Radquer-SM Sion: Rang 6 für David Kaufmann

 
Kalt, nass und Schnee. Bei diesem typischen Januarwetter denkt kaum einer an Radfahren. Nicht so die Radquer-Cracks. Mit de am Wochenende stattgefundenen Schweizermeisterschaften stand der nationale Saisonhöhepunkt im Terminkalender. In diesem Jahr wurden die Meisterschaften in Sion ausgetragen.
Die Strecke im Walliser Kantonshauptort ist berüchtigt, sind die Böden bei Eiseskälte doch meist steinhart gefroren. Nicht so in diesem Jahr: Während es in der Nacht auf Sonntag noch schneite, regnete es während des Tages wodurch die Strecke matschig und anspruchsvoll wurde. In Sion am Start war auch der U19-Rennfahrer des Veloclubs Sursee, David Kaufmann. Er zeigte beim CROSS-RACE GP Luzern in Pfaffnau am 26. Dezember bereits eine tolle Leistung und war, trotz grippebedingtem Trainingsunterbruch bis vor einer Woche mit Zuversicht nach Sion gereist. Das Rennen der Herren U19 verlief von Start weg nach Plan. Kaufmann konnte sich bereits zu Beginn unter den ersten Fahrern etablieren. Trotz eines Sturzes in den mehrere Fahrer involviert waren, liess sich der Oberkircher nicht aus dem Rhythmus bringen. Bis zur letzten Runde kämpfte er in einer Gruppe um Rang 5. Nach 43 Minuten und 04 Sekunden Renndauer überquerte er die Ziellinie auf Platz 6. Nach dem Rennen zeigte sich Kaufmann erleichtert und sichtlich zufrieden: «Für mich ist der 6. Platz ein Top-Resultat. Vor mir sind lediglich Fahrer, die zu den besten Bikern des Landes gehören und auch international Erfolge feiern.»

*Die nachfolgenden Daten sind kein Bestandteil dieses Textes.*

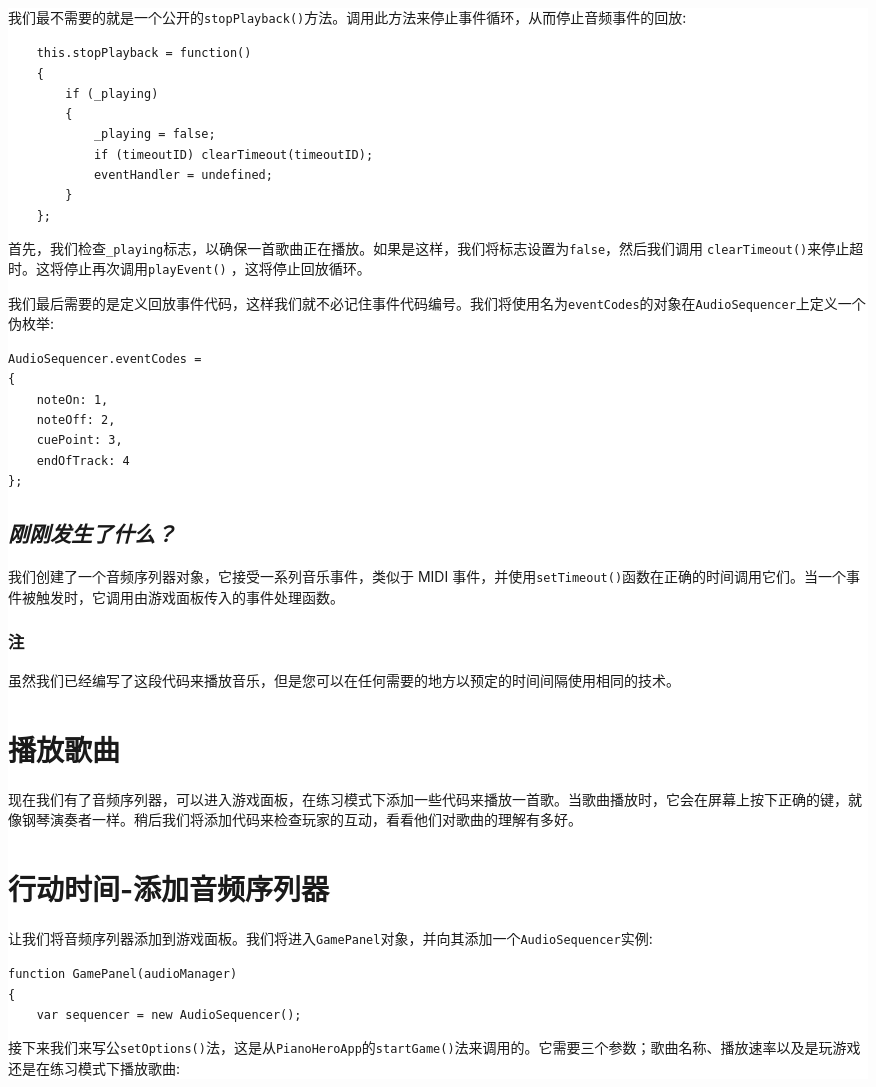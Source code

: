 我们最不需要的就是一个公开的`stopPlayback()`方法。调用此方法来停止事件循环，从而停止音频事件的回放:

```html
    this.stopPlayback = function()
    {
        if (_playing)
        {
            _playing = false;
            if (timeoutID) clearTimeout(timeoutID);
            eventHandler = undefined;
        }
    };
```

首先，我们检查`_playing`标志，以确保一首歌曲正在播放。如果是这样，我们将标志设置为`false`，然后我们调用 `clearTimeout()`来停止超时。这将停止再次调用`playEvent()` ，这将停止回放循环。

我们最后需要的是定义回放事件代码，这样我们就不必记住事件代码编号。我们将使用名为`eventCodes`的对象在`AudioSequencer`上定义一个伪枚举:

```html
AudioSequencer.eventCodes =
{
    noteOn: 1,
    noteOff: 2,
    cuePoint: 3,
    endOfTrack: 4
};
```

## *刚刚发生了什么？*

我们创建了一个音频序列器对象，它接受一系列音乐事件，类似于 MIDI 事件，并使用`setTimeout()`函数在正确的时间调用它们。当一个事件被触发时，它调用由游戏面板传入的事件处理函数。

### 注

虽然我们已经编写了这段代码来播放音乐，但是您可以在任何需要的地方以预定的时间间隔使用相同的技术。

# 播放歌曲

现在我们有了音频序列器，可以进入游戏面板，在练习模式下添加一些代码来播放一首歌。当歌曲播放时，它会在屏幕上按下正确的键，就像钢琴演奏者一样。稍后我们将添加代码来检查玩家的互动，看看他们对歌曲的理解有多好。

# 行动时间-添加音频序列器

让我们将音频序列器添加到游戏面板。我们将进入`GamePanel`对象，并向其添加一个`AudioSequencer`实例:

```html
function GamePanel(audioManager)
{
    var sequencer = new AudioSequencer();
```

接下来我们来写公`setOptions()`法，这是从`PianoHeroApp`的`startGame()`法来调用的。它需要三个参数；歌曲名称、播放速率以及是玩游戏还是在练习模式下播放歌曲:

Tatsächlich hat David Kaufmann mit seiner Leistung in Sion unterstrichen, dass auch er zu den besten Radquerfahrern seines Alters gehört. Doch nun ist erst einmal Pause angesagt. Die Schweizermeisterschaften stellen jeweils die letzten Rennen der nationalen Radquersaison dar. In ein paar Wochen wird Kaufmann wieder mit dem Grundlagentraining für die anstehende, im Frühling startende Mountainbike-Saison beginnen. Bereits jetzt denkt der junge Rennfahrer des Veloclubs Sursee schon wieder an die kommende Radquer-Saison welche im September 2019 startet. Bei seinem ersten Jahr als U23-Fahrer möchte er sich von Beginn an im Starterfeld etablieren und auch internationale Rennen bestreiten.